◆ RECORD EXCERPTS
>>>>>

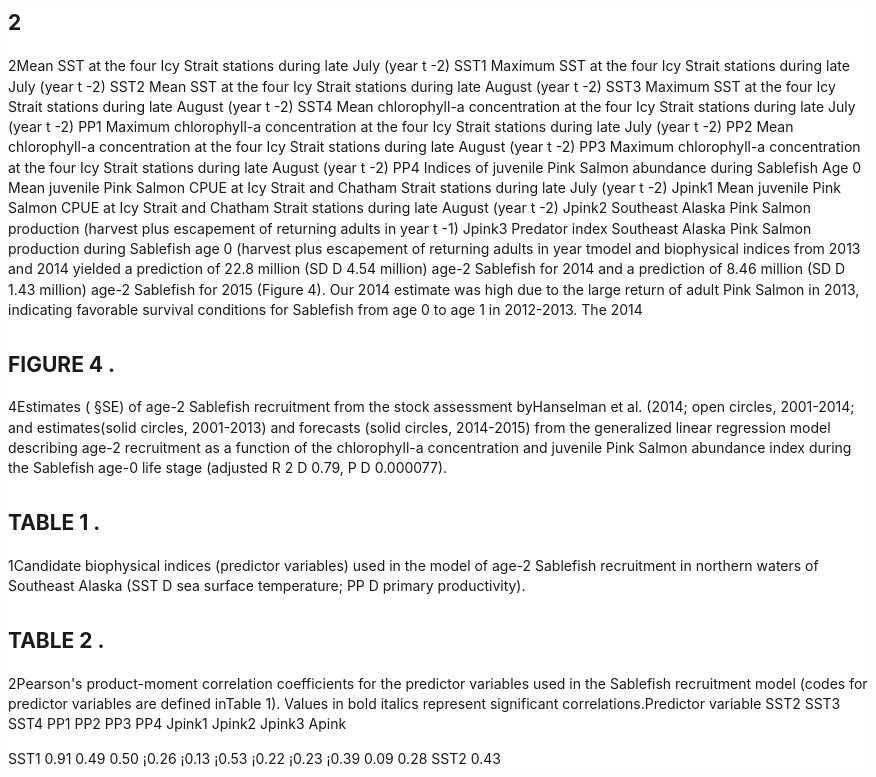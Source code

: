 ## 2
2Mean SST at the four Icy Strait stations during late July (year t -2) SST1 Maximum SST at the four Icy Strait stations during late July (year t -2) SST2 Mean SST at the four Icy Strait stations during late August (year t -2) SST3 Maximum SST at the four Icy Strait stations during late August (year t -2) SST4 Mean chlorophyll-a concentration at the four Icy Strait stations during late July (year t -2) PP1 Maximum chlorophyll-a concentration at the four Icy Strait stations during late July (year t -2) PP2 Mean chlorophyll-a concentration at the four Icy Strait stations during late August (year t -2) PP3 Maximum chlorophyll-a concentration at the four Icy Strait stations during late August (year t -2) PP4 Indices of juvenile Pink Salmon abundance during Sablefish Age 0 Mean juvenile Pink Salmon CPUE at Icy Strait and Chatham Strait stations during late July (year t -2) Jpink1 Mean juvenile Pink Salmon CPUE at Icy Strait and Chatham Strait stations during late August (year t -2) Jpink2 Southeast Alaska Pink Salmon production (harvest plus escapement of returning adults in year t -1) Jpink3 Predator index Southeast Alaska Pink Salmon production during Sablefish age 0 (harvest plus escapement of returning adults in year tmodel and biophysical indices from 2013 and 2014 yielded a prediction of 22.8 million (SD D 4.54 million) age-2 Sablefish for 2014 and a prediction of 8.46 million (SD D 1.43 million) age-2 Sablefish for 2015 (Figure 4). Our 2014 estimate was high due to the large return of adult Pink Salmon in 2013, indicating favorable survival conditions for Sablefish from age 0 to age 1 in 2012-2013. The 2014

## FIGURE 4 .
4Estimates ( §SE) of age-2 Sablefish recruitment from the stock assessment byHanselman et al. (2014; open circles, 2001-2014; and estimates(solid circles, 2001-2013)  and forecasts (solid circles, 2014-2015) from the generalized linear regression model describing age-2 recruitment as a function of the chlorophyll-a concentration and juvenile Pink Salmon abundance index during the Sablefish age-0 life stage (adjusted R 2 D 0.79, P D 0.000077).

## TABLE 1 .
1Candidate biophysical indices (predictor variables) used in the model of age-2 Sablefish recruitment in northern waters of Southeast Alaska (SST D sea surface temperature; PP D primary productivity).

## TABLE 2 .
2Pearson's product-moment correlation coefficients for the predictor variables used in the Sablefish recruitment model (codes for predictor variables are defined inTable 1). Values in bold italics represent significant correlations.Predictor variable 
SST2 
SST3 
SST4 
PP1 
PP2 
PP3 
PP4 
Jpink1 
Jpink2 
Jpink3 
Apink 

SST1 
0.91 
0.49 
0.50 
¡0.26 
¡0.13 
¡0.53 
¡0.22 
¡0.23 
¡0.39 
0.09 
0.28 
SST2 
0.43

<<<<<

◆ EXERCISE INSTRUCTIONS
What you return should be only the exact lines from the top of the entries through the line with "## FIGURE 4 .", minus the pictures.

◆ YOUR RESPONSE
Source code

: ## 2
2Mean SST at the four Icy Strait stations during late July (year t -2) SST1 Maximum SST at the four Icy Strait stations during late July (year t -2) SST2 Mean SST at the four Icy Strait stations during late August (year t -2) SST3 Maximum SST at the four Icy Strait stations during late August (year t -2) SST4 Mean chlorophyll-a concentration at the four Icy Strait stations during late July (year t -2) PP1 Maximum chlorophyll-a concentration at the four Icy Strait stations during late July (year t -2) PP2 Mean chlorophyll-a concentration at the four Icy Strait stations during late August (year t -2) PP3 Maximum chlorophyll-a concentration at the four Icy Strait stations during late August (year t -2) PP4 Indices of juvenile Pink Salmon abundance during Sablefish Age 0 Mean juvenile Pink Salmon CPUE at Icy Strait and Chatham Strait stations during late July (year t -2) Jpink1 Mean juvenile Pink Salmon CPUE at Icy Strait and Chatham Strait stations during late August (year t -2) Jpink2 Southeast Alaska Pink Salmon production (harvest plus escapement of returning adults in year t -1) Jpink3 Predator index Southeast Alaska Pink Salmon production during Sablefish age 0 (harvest plus escapement of returning adults in year tmodel and biophysical indices from 2013 and 2014 yielded a prediction of 22.8 million (SD D 4.54 million) age-2 Sablefish for 2014 and a prediction of 8.46 million (SD D 1.43 million) age-2 Sablefish for 2015 (Figure 4). Our 2014 estimate was high due to the large return of adult Pink Salmon in 2013, indicating favorable survival conditions for Sablefish from age 0 to age 1 in 2012-2013. The 2014

## FIGURE 4 .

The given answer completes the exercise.